Task
Quote the data exactly, first line to the line containing "4 (2002): 587–616.", with no pictures.

>>

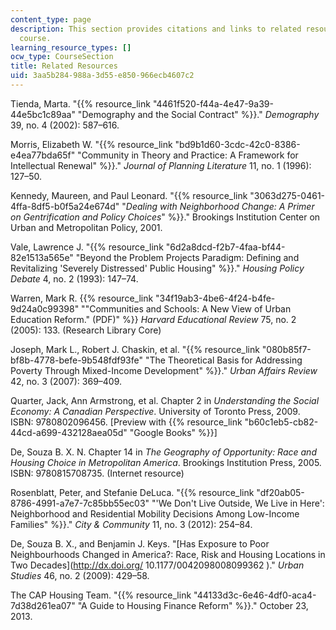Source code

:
 ```yaml
---
content_type: page
description: This section provides citations and links to related resources for the
  course.
learning_resource_types: []
ocw_type: CourseSection
title: Related Resources
uid: 3aa5b284-988a-3d55-e850-966ecb4607c2
---
```


Tienda, Marta. "{{% resource_link "4461f520-f44a-4e47-9a39-44e5bc1c89aa" "Demography and the Social Contract" %}}." _Demography_ 39, no. 4 (2002): 587–616.

Morris, Elizabeth W. "{{% resource_link "bd9b1d60-3cdc-42c0-8386-e4ea77bda65f" "Community in Theory and Practice: A Framework for Intellectual Renewal" %}}." _Journal of Planning Literature_ 11, no. 1 (1996): 127–50.

Kennedy, Maureen, and Paul Leonard. "{{% resource_link "3063d275-0461-4ffa-8df5-b0f5a24e674d" "_Dealing with Neighborhood Change: A Primer on Gentrification and Policy Choices_" %}}." Brookings Institution Center on Urban and Metropolitan Policy, 2001.

Vale, Lawrence J. "{{% resource_link "6d2a8dcd-f2b7-4faa-bf44-82e1513a565e" "Beyond the Problem Projects Paradigm: Defining and Revitalizing 'Severely Distressed' Public Housing" %}}." _Housing Policy Debate_ 4, no. 2 (1993): 147–74.

Warren, Mark R. {{% resource_link "34f19ab3-4be6-4f24-b4fe-9d24a0c99398" "\"Communities and Schools: A New View of Urban Education Reform.\" (PDF)" %}} _Harvard Educational Review_ 75, no. 2 (2005): 133. (Research Library Core)

Joseph, Mark L., Robert J. Chaskin, et al. "{{% resource_link "080b85f7-bf8b-4778-befe-9b548fdf93fe" "The Theoretical Basis for Addressing Poverty Through Mixed-Income Development" %}}." _Urban Affairs Review_ 42, no. 3 (2007): 369–409.

Quarter, Jack, Ann Armstrong, et al. Chapter 2 in _Understanding the Social Economy: A Canadian Perspective_. University of Toronto Press, 2009. ISBN: 9780802096456. \[Preview with {{% resource_link "b60c1eb5-cb82-44cd-a699-432128aea05d" "Google Books" %}}\]

De, Souza B. X. N. Chapter 14 in _The Geography of Opportunity: Race and Housing Choice in Metropolitan America_. Brookings Institution Press, 2005. ISBN: 9780815708735. (Internet resource)

Rosenblatt, Peter, and Stefanie DeLuca. "{{% resource_link "df20ab05-8786-4991-a7e7-7c85bb55ec03" "'We Don't Live Outside, We Live in Here': Neighborhood and Residential Mobility Decisions Among Low-Income Families" %}}." _City & Community_ 11, no. 3 (2012): 254–84.

De, Souza B. X., and Benjamin J. Keys. "[Has Exposure to Poor Neighbourhoods Changed in America?: Race, Risk and Housing Locations in Two Decades](http://dx.doi.org/ 10.1177/0042098008099362 )." _Urban Studies_ 46, no. 2 (2009): 429–58.

The CAP Housing Team. "{{% resource_link "44133d3c-6e46-4df0-aca4-7d38d261ea07" "A Guide to Housing Finance Reform" %}}." October 23, 2013.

<<

Response box
Source code

:
 ```yaml
---
content_type: page
description: This section provides citations and links to related resources for the
  course.
learning_resource_types: []
ocw_type: CourseSection
title: Related Resources
uid: 3aa5b284-988a-3d55-e850-966ecb4607c2
---
```


Tienda, Marta. "{{% resource_link "4461f520-f44a-4e47-9a39-44e5bc1c89aa" "Demography and the Social Contract" %}}." _Demography_ 39, no. 4 (2002): 587–616.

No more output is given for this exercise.